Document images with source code
------------------------------------
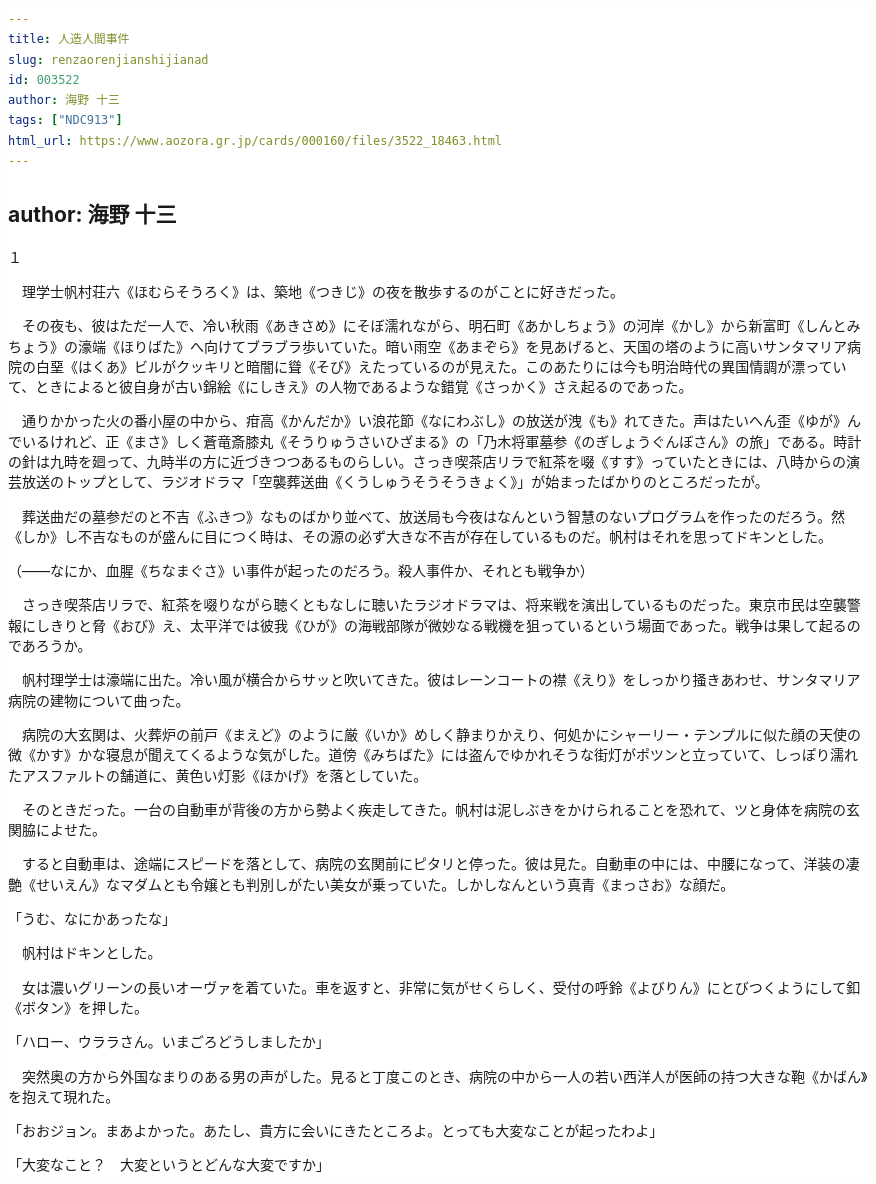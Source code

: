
 ```yaml
---
title: 人造人間事件
slug: renzaorenjianshijianad
id: 003522
author: 海野 十三
tags: ["NDC913"]
html_url: https://www.aozora.gr.jp/cards/000160/files/3522_18463.html
---
```


## author: 海野 十三

１





　理学士帆村荘六《ほむらそうろく》は、築地《つきじ》の夜を散歩するのがことに好きだった。

　その夜も、彼はただ一人で、冷い秋雨《あきさめ》にそぼ濡れながら、明石町《あかしちょう》の河岸《かし》から新富町《しんとみちょう》の濠端《ほりばた》へ向けてブラブラ歩いていた。暗い雨空《あまぞら》を見あげると、天国の塔のように高いサンタマリア病院の白堊《はくあ》ビルがクッキリと暗闇に聳《そび》えたっているのが見えた。このあたりには今も明治時代の異国情調が漂っていて、ときによると彼自身が古い錦絵《にしきえ》の人物であるような錯覚《さっかく》さえ起るのであった。

　通りかかった火の番小屋の中から、疳高《かんだか》い浪花節《なにわぶし》の放送が洩《も》れてきた。声はたいへん歪《ゆが》んでいるけれど、正《まさ》しく蒼竜斎膝丸《そうりゅうさいひざまる》の「乃木将軍墓参《のぎしょうぐんぼさん》の旅」である。時計の針は九時を廻って、九時半の方に近づきつつあるものらしい。さっき喫茶店リラで紅茶を啜《すす》っていたときには、八時からの演芸放送のトップとして、ラジオドラマ「空襲葬送曲《くうしゅうそうそうきょく》」が始まったばかりのところだったが。

　葬送曲だの墓参だのと不吉《ふきつ》なものばかり並べて、放送局も今夜はなんという智慧のないプログラムを作ったのだろう。然《しか》し不吉なものが盛んに目につく時は、その源の必ず大きな不吉が存在しているものだ。帆村はそれを思ってドキンとした。

（――なにか、血腥《ちなまぐさ》い事件が起ったのだろう。殺人事件か、それとも戦争か）

　さっき喫茶店リラで、紅茶を啜りながら聴くともなしに聴いたラジオドラマは、将来戦を演出しているものだった。東京市民は空襲警報にしきりと脅《おび》え、太平洋では彼我《ひが》の海戦部隊が微妙なる戦機を狙っているという場面であった。戦争は果して起るのであろうか。

　帆村理学士は濠端に出た。冷い風が横合からサッと吹いてきた。彼はレーンコートの襟《えり》をしっかり掻きあわせ、サンタマリア病院の建物について曲った。

　病院の大玄関は、火葬炉の前戸《まえど》のように厳《いか》めしく静まりかえり、何処かにシャーリー・テンプルに似た顔の天使の微《かす》かな寝息が聞えてくるような気がした。道傍《みちばた》には盗んでゆかれそうな街灯がポツンと立っていて、しっぽり濡れたアスファルトの舗道に、黄色い灯影《ほかげ》を落としていた。

　そのときだった。一台の自動車が背後の方から勢よく疾走してきた。帆村は泥しぶきをかけられることを恐れて、ツと身体を病院の玄関脇によせた。

　すると自動車は、途端にスピードを落として、病院の玄関前にピタリと停った。彼は見た。自動車の中には、中腰になって、洋装の凄艶《せいえん》なマダムとも令嬢とも判別しがたい美女が乗っていた。しかしなんという真青《まっさお》な顔だ。

「うむ、なにかあったな」

　帆村はドキンとした。

　女は濃いグリーンの長いオーヴァを着ていた。車を返すと、非常に気がせくらしく、受付の呼鈴《よびりん》にとびつくようにして釦《ボタン》を押した。

「ハロー、ウララさん。いまごろどうしましたか」

　突然奥の方から外国なまりのある男の声がした。見ると丁度このとき、病院の中から一人の若い西洋人が医師の持つ大きな鞄《かばん》を抱えて現れた。

「おおジョン。まあよかった。あたし、貴方に会いにきたところよ。とっても大変なことが起ったわよ」

「大変なこと？　大変というとどんな大変ですか」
------------------------------------
WHAT YOU SHOULD DO: If any image appears in the entries, omit it and return the rest verbatim.

OUTPUT:
Source code

:
 ```yaml
---
title: 人造人間事件
slug: renzaorenjianshijianad
id: 003522
author: 海野 十三
tags: ["NDC913"]
html_url: https://www.aozora.gr.jp/cards/000160/files/3522_18463.html
---
```


## author: 海野 十三

１





　理学士帆村荘六《ほむらそうろく》は、築地《つきじ》の夜を散歩するのがことに好きだった。

　その夜も、彼はただ一人で、冷い秋雨《あきさめ》にそぼ濡れながら、明石町《あかしちょう》の河岸《かし》から新富町《しんとみちょう》の濠端《ほりばた》へ向けてブラブラ歩いていた。暗い雨空《あまぞら》を見あげると、天国の塔のように高いサンタマリア病院の白堊《はくあ》ビルがクッキリと暗闇に聳《そび》えたっているのが見えた。このあたりには今も明治時代の異国情調が漂っていて、ときによると彼自身が古い錦絵《にしきえ》の人物であるような錯覚《さっかく》さえ起るのであった。

　通りかかった火の番小屋の中から、疳高《かんだか》い浪花節《なにわぶし》の放送が洩《も》れてきた。声はたいへん歪《ゆが》んでいるけれど、正《まさ》しく蒼竜斎膝丸《そうりゅうさいひざまる》の「乃木将軍墓参《のぎしょうぐんぼさん》の旅」である。時計の針は九時を廻って、九時半の方に近づきつつあるものらしい。さっき喫茶店リラで紅茶を啜《すす》っていたときには、八時からの演芸放送のトップとして、ラジオドラマ「空襲葬送曲《くうしゅうそうそうきょく》」が始まったばかりのところだったが。

　葬送曲だの墓参だのと不吉《ふきつ》なものばかり並べて、放送局も今夜はなんという智慧のないプログラムを作ったのだろう。然《しか》し不吉なものが盛んに目につく時は、その源の必ず大きな不吉が存在しているものだ。帆村はそれを思ってドキンとした。

（――なにか、血腥《ちなまぐさ》い事件が起ったのだろう。殺人事件か、それとも戦争か）

　さっき喫茶店リラで、紅茶を啜りながら聴くともなしに聴いたラジオドラマは、将来戦を演出しているものだった。東京市民は空襲警報にしきりと脅《おび》え、太平洋では彼我《ひが》の海戦部隊が微妙なる戦機を狙っているという場面であった。戦争は果して起るのであろうか。

　帆村理学士は濠端に出た。冷い風が横合からサッと吹いてきた。彼はレーンコートの襟《えり》をしっかり掻きあわせ、サンタマリア病院の建物について曲った。

　病院の大玄関は、火葬炉の前戸《まえど》のように厳《いか》めしく静まりかえり、何処かにシャーリー・テンプルに似た顔の天使の微《かす》かな寝息が聞えてくるような気がした。道傍《みちばた》には盗んでゆかれそうな街灯がポツンと立っていて、しっぽり濡れたアスファルトの舗道に、黄色い灯影《ほかげ》を落としていた。

　そのときだった。一台の自動車が背後の方から勢よく疾走してきた。帆村は泥しぶきをかけられることを恐れて、ツと身体を病院の玄関脇によせた。

　すると自動車は、途端にスピードを落として、病院の玄関前にピタリと停った。彼は見た。自動車の中には、中腰になって、洋装の凄艶《せいえん》なマダムとも令嬢とも判別しがたい美女が乗っていた。しかしなんという真青《まっさお》な顔だ。

「うむ、なにかあったな」

　帆村はドキンとした。

　女は濃いグリーンの長いオーヴァを着ていた。車を返すと、非常に気がせくらしく、受付の呼鈴《よびりん》にとびつくようにして釦《ボタン》を押した。

「ハロー、ウララさん。いまごろどうしましたか」

　突然奥の方から外国なまりのある男の声がした。見ると丁度このとき、病院の中から一人の若い西洋人が医師の持つ大きな鞄《かばん》を抱えて現れた。

「おおジョン。まあよかった。あたし、貴方に会いにきたところよ。とっても大変なことが起ったわよ」

「大変なこと？　大変というとどんな大変ですか」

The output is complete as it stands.